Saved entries
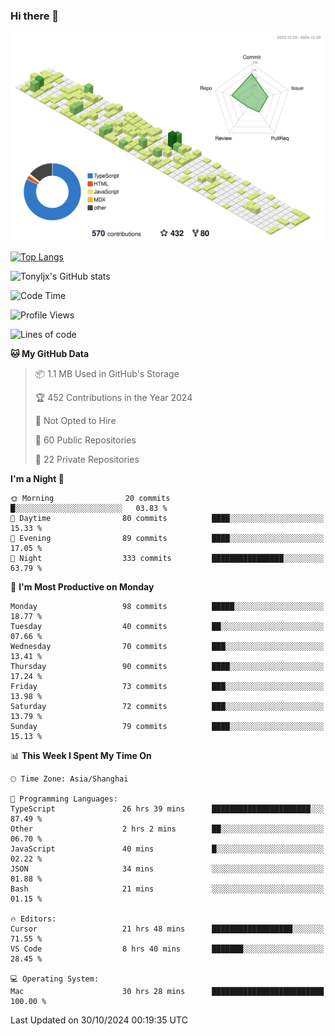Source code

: ### Hi there 👋

![](./profile-3d-contrib/profile-green-animate.svg)

 

[![Top Langs](https://github-readme-stats.vercel.app/api/top-langs/?username=tonyljx)](https://github.com/anuraghazra/github-readme-stats)

![Tonyljx's GitHub stats](https://github-readme-stats.vercel.app/api?username=tonyljx&theme=default&show_icons=true)

 

<!--START_SECTION:waka-->
![Code Time](http://img.shields.io/badge/Code%20Time-848%20hrs%204%20mins-blue)

![Profile Views](http://img.shields.io/badge/Profile%20Views-7-blue)

![Lines of code](https://img.shields.io/badge/From%20Hello%20World%20I%27ve%20Written-642.2%20thousand%20lines%20of%20code-blue)

**🐱 My GitHub Data** 

> 📦 1.1 MB Used in GitHub's Storage 
 > 
> 🏆 452 Contributions in the Year 2024
 > 
> 🚫 Not Opted to Hire
 > 
> 📜 60 Public Repositories 
 > 
> 🔑 22 Private Repositories 
 > 
**I'm a Night 🦉** 

```text
🌞 Morning                20 commits          █░░░░░░░░░░░░░░░░░░░░░░░░   03.83 % 
🌆 Daytime                80 commits          ████░░░░░░░░░░░░░░░░░░░░░   15.33 % 
🌃 Evening                89 commits          ████░░░░░░░░░░░░░░░░░░░░░   17.05 % 
🌙 Night                  333 commits         ████████████████░░░░░░░░░   63.79 % 
```
📅 **I'm Most Productive on Monday** 

```text
Monday                   98 commits          █████░░░░░░░░░░░░░░░░░░░░   18.77 % 
Tuesday                  40 commits          ██░░░░░░░░░░░░░░░░░░░░░░░   07.66 % 
Wednesday                70 commits          ███░░░░░░░░░░░░░░░░░░░░░░   13.41 % 
Thursday                 90 commits          ████░░░░░░░░░░░░░░░░░░░░░   17.24 % 
Friday                   73 commits          ███░░░░░░░░░░░░░░░░░░░░░░   13.98 % 
Saturday                 72 commits          ███░░░░░░░░░░░░░░░░░░░░░░   13.79 % 
Sunday                   79 commits          ████░░░░░░░░░░░░░░░░░░░░░   15.13 % 
```


📊 **This Week I Spent My Time On** 

```text
🕑︎ Time Zone: Asia/Shanghai

💬 Programming Languages: 
TypeScript               26 hrs 39 mins      ██████████████████████░░░   87.49 % 
Other                    2 hrs 2 mins        ██░░░░░░░░░░░░░░░░░░░░░░░   06.70 % 
JavaScript               40 mins             █░░░░░░░░░░░░░░░░░░░░░░░░   02.22 % 
JSON                     34 mins             ░░░░░░░░░░░░░░░░░░░░░░░░░   01.88 % 
Bash                     21 mins             ░░░░░░░░░░░░░░░░░░░░░░░░░   01.15 % 

🔥 Editors: 
Cursor                   21 hrs 48 mins      ██████████████████░░░░░░░   71.55 % 
VS Code                  8 hrs 40 mins       ███████░░░░░░░░░░░░░░░░░░   28.45 % 

💻 Operating System: 
Mac                      30 hrs 28 mins      █████████████████████████   100.00 % 
```


 Last Updated on 30/10/2024 00:19:35 UTC
<!--END_SECTION:waka-->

> _ASSIGNED TASK_: Every line of the records above must reappear exactly, though the pictures must not.

> _WRITTEN ANSWER_:
Source code

: ### Hi there 👋

![](./profile-3d-contrib/profile-green-animate.svg)

 

[![Top Langs](https://github-readme-stats.vercel.app/api/top-langs/?username=tonyljx)](https://github.com/anuraghazra/github-readme-stats)

![Tonyljx's GitHub stats](https://github-readme-stats.vercel.app/api?username=tonyljx&theme=default&show_icons=true)

 

<!--START_SECTION:waka-->
![Code Time](http://img.shields.io/badge/Code%20Time-848%20hrs%204%20mins-blue)

![Profile Views](http://img.shields.io/badge/Profile%20Views-7-blue)

![Lines of code](https://img.shields.io/badge/From%20Hello%20World%20I%27ve%20Written-642.2%20thousand%20lines%20of%20code-blue)

**🐱 My GitHub Data** 

> 📦 1.1 MB Used in GitHub's Storage 
 > 
> 🏆 452 Contributions in the Year 2024
 > 
> 🚫 Not Opted to Hire
 > 
> 📜 60 Public Repositories 
 > 
> 🔑 22 Private Repositories 
 > 
**I'm a Night 🦉** 

```text
🌞 Morning                20 commits          █░░░░░░░░░░░░░░░░░░░░░░░░   03.83 % 
🌆 Daytime                80 commits          ████░░░░░░░░░░░░░░░░░░░░░   15.33 % 
🌃 Evening                89 commits          ████░░░░░░░░░░░░░░░░░░░░░   17.05 % 
🌙 Night                  333 commits         ████████████████░░░░░░░░░   63.79 % 
```
📅 **I'm Most Productive on Monday** 

```text
Monday                   98 commits          █████░░░░░░░░░░░░░░░░░░░░   18.77 % 
Tuesday                  40 commits          ██░░░░░░░░░░░░░░░░░░░░░░░   07.66 % 
Wednesday                70 commits          ███░░░░░░░░░░░░░░░░░░░░░░   13.41 % 
Thursday                 90 commits          ████░░░░░░░░░░░░░░░░░░░░░   17.24 % 
Friday                   73 commits          ███░░░░░░░░░░░░░░░░░░░░░░   13.98 % 
Saturday                 72 commits          ███░░░░░░░░░░░░░░░░░░░░░░   13.79 % 
Sunday                   79 commits          ████░░░░░░░░░░░░░░░░░░░░░   15.13 % 
```


📊 **This Week I Spent My Time On** 

```text
🕑︎ Time Zone: Asia/Shanghai

💬 Programming Languages: 
TypeScript               26 hrs 39 mins      ██████████████████████░░░   87.49 % 
Other                    2 hrs 2 mins        ██░░░░░░░░░░░░░░░░░░░░░░░   06.70 % 
JavaScript               40 mins             █░░░░░░░░░░░░░░░░░░░░░░░░   02.22 % 
JSON                     34 mins             ░░░░░░░░░░░░░░░░░░░░░░░░░   01.88 % 
Bash                     21 mins             ░░░░░░░░░░░░░░░░░░░░░░░░░   01.15 % 

🔥 Editors: 
Cursor                   21 hrs 48 mins      ██████████████████░░░░░░░   71.55 % 
VS Code                  8 hrs 40 mins       ███████░░░░░░░░░░░░░░░░░░   28.45 % 

💻 Operating System: 
Mac                      30 hrs 28 mins      █████████████████████████   100.00 % 
```


 Last Updated on 30/10/2024 00:19:35 UTC
<!--END_SECTION:waka-->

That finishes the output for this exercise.